**What you need to do**
Return each line in the records below that includes "탐색하는".

*** Recorded data Section Begins ***

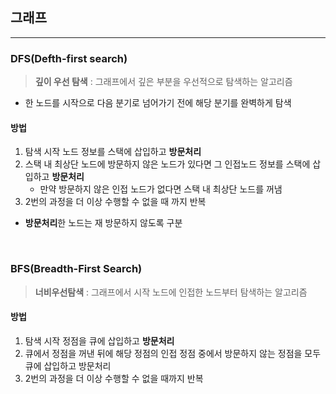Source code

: ## 그래프
***
### DFS(Defth-first search)
> **깊이 우선 탐색** : 그래프에서 깊은 부분을 우선적으로 탐색하는 알고리즘
- 한 노드를 시작으로 다음 분기로 넘어가기 전에 해당 분기를 완벽하게 탐색

#### 방법
1. 탐색 시작 노드 정보를 스택에 삽입하고 **방문처리**
2. 스택 내 최상단 노드에 방문하지 않은 노드가 있다면 그 인접노드 정보를 스택에 삽입하고 **방문처리**
    - 만약 방문하지 않은 인접 노드가 없다면 스택 내 최상단 노드를 꺼냄
3. 2번의 과정을 더 이상 수행할 수 없을 때 까지 반복
- **방문처리**한 노드는 재 방문하지 않도록 구분

<br/>

### BFS(Breadth-First Search)
> **너비우선탐색** : 그래프에서 시작 노드에 인접한 노드부터 탐색하는 알고리즘

#### 방법
1. 탐색 시작 정점을 큐에 삽입하고 **방문처리**
2. 큐에서 정점을 꺼낸 뒤에 해당 정점의 인접 정점 중에서 방문하지 않는 정점을 모두 큐에 삽입하고 방문처리
3. 2번의 과정을 더 이상 수행할 수 없을 때까지 반복

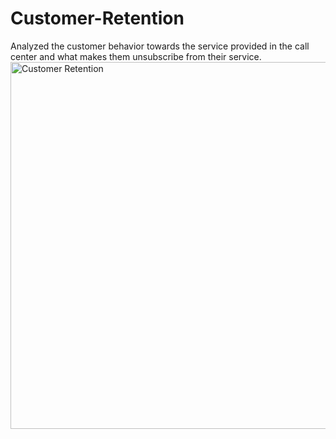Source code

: # Customer-Retention
Analyzed the customer behavior towards the service provided in the call center and what makes them unsubscribe from their service.
<img width="587" alt="Customer Retention" src="https://github.com/SowmiyaC02/Customer-Retention/assets/125535938/48f35e76-ea97-4482-bb3a-b01ef848d745">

*** Recorded data Section Ends ***

**Task response**
> **깊이 우선 탐색** : 그래프에서 깊은 부분을 우선적으로 탐색하는 알고리즘
> **너비우선탐색** : 그래프에서 시작 노드에 인접한 노드부터 탐색하는 알고리즘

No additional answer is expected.